**Data extracts:**
━━━━━━
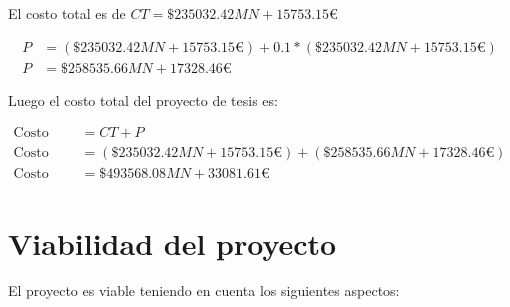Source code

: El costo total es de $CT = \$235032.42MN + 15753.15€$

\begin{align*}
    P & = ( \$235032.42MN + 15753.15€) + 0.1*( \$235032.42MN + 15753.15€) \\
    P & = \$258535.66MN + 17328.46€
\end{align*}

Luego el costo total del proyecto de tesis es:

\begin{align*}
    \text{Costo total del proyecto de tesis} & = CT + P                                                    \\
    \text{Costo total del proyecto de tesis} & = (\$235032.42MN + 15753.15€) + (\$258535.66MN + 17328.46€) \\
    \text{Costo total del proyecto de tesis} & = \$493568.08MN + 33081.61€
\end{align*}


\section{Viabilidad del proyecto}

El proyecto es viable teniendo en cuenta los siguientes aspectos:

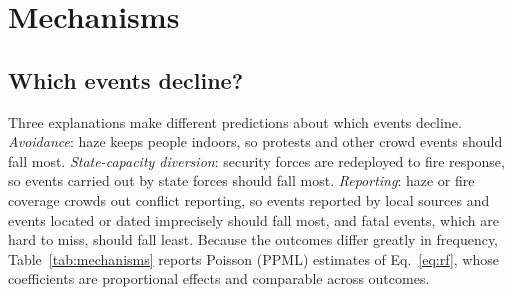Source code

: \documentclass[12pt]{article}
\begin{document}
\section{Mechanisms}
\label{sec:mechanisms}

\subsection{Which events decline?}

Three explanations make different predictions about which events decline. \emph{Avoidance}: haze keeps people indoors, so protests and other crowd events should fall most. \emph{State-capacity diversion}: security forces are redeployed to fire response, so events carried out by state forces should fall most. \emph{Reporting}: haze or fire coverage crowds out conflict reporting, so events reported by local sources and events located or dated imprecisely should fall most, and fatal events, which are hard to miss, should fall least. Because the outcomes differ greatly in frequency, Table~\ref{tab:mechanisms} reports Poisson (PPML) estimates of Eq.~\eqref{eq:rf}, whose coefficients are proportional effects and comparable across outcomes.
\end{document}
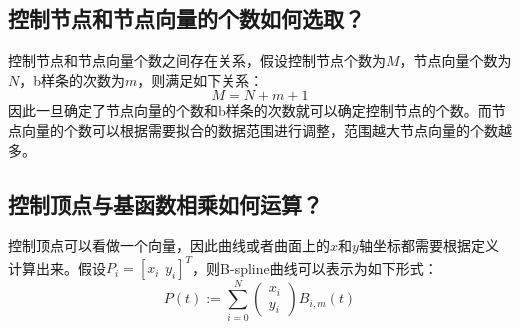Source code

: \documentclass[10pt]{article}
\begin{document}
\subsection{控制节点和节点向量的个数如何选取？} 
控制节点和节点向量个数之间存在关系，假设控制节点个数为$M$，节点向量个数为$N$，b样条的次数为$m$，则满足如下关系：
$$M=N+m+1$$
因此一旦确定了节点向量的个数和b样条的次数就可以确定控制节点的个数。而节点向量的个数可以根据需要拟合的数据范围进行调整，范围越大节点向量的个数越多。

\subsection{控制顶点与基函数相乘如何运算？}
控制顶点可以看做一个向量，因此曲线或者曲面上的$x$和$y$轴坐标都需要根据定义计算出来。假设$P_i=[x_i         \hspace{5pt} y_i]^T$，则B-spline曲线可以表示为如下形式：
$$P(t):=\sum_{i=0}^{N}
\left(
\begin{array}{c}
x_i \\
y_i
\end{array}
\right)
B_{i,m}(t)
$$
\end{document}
━━━━━━
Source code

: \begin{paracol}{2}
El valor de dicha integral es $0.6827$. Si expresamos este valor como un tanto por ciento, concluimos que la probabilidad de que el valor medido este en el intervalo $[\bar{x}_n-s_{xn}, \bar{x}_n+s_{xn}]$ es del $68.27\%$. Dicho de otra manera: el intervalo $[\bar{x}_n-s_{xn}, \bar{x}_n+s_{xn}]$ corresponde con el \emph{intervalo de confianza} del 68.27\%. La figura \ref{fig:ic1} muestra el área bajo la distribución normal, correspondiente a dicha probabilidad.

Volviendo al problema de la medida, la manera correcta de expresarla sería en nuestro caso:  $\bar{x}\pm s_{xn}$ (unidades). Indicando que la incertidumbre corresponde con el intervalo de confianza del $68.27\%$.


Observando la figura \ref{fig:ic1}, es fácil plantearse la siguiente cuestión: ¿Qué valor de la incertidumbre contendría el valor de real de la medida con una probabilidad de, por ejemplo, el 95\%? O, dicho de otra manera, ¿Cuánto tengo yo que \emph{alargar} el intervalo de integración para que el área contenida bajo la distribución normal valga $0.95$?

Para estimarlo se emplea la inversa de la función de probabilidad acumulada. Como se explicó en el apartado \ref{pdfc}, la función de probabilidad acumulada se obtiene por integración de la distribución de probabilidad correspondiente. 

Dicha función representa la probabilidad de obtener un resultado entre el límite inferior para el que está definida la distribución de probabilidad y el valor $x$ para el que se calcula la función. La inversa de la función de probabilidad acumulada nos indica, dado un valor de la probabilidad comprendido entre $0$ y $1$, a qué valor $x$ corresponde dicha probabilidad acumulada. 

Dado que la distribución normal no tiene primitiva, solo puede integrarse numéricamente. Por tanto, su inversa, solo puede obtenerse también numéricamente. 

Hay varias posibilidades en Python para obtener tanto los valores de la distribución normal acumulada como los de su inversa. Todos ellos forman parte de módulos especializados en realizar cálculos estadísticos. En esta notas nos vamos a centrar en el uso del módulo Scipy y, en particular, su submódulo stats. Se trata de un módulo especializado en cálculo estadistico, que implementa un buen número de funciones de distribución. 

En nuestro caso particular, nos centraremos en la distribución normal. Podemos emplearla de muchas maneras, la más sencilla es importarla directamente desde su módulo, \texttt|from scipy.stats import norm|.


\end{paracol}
━━━━━━
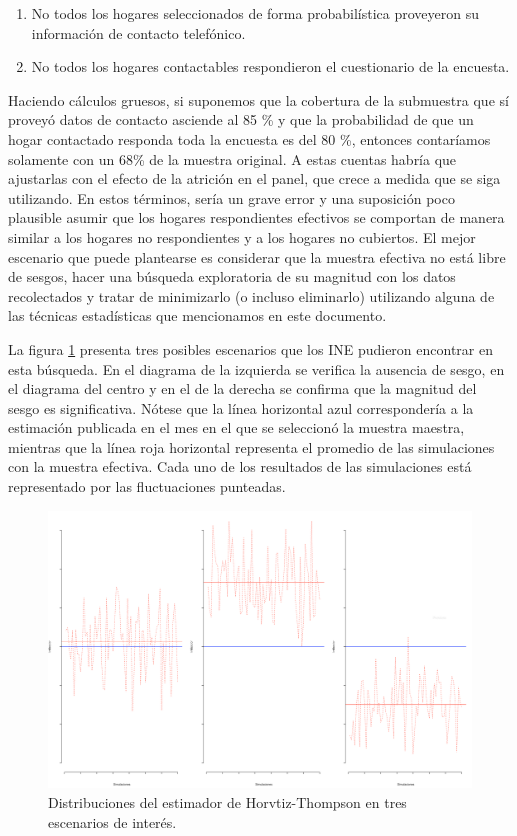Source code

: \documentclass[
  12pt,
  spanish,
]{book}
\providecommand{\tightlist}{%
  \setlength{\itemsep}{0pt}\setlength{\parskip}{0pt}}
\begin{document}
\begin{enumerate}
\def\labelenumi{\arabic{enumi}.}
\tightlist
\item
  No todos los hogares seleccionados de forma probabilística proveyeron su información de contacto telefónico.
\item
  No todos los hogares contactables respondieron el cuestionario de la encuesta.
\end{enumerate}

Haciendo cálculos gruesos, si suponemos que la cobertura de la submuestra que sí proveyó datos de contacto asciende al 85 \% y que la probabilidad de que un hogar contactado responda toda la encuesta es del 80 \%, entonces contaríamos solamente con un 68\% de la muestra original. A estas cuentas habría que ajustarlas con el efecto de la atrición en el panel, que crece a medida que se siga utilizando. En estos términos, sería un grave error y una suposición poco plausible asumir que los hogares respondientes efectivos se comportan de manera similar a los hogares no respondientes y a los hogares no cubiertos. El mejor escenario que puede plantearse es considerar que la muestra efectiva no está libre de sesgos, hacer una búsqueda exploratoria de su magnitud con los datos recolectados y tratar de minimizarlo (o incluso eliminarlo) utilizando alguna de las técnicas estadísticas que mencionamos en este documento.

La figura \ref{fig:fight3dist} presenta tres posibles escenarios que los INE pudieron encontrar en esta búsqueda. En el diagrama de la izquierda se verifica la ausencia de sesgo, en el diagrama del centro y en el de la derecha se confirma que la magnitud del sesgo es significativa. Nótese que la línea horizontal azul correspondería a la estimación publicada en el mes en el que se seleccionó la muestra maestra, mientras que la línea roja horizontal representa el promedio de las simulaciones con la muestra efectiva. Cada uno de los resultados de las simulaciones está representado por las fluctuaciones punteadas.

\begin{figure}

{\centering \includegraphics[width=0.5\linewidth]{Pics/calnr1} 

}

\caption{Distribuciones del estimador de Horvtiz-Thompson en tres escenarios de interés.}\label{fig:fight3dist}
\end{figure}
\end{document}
━━━━━━
Copy each line of the data that contains the word "incertidumbre", leaving the other lines out.

**Solution to this exercise:**
Volviendo al problema de la medida, la manera correcta de expresarla sería en nuestro caso:  $\bar{x}\pm s_{xn}$ (unidades). Indicando que la incertidumbre corresponde con el intervalo de confianza del $68.27\%$.
Observando la figura \ref{fig:ic1}, es fácil plantearse la siguiente cuestión: ¿Qué valor de la incertidumbre contendría el valor de real de la medida con una probabilidad de, por ejemplo, el 95\%? O, dicho de otra manera, ¿Cuánto tengo yo que \emph{alargar} el intervalo de integración para que el área contenida bajo la distribución normal valga $0.95$?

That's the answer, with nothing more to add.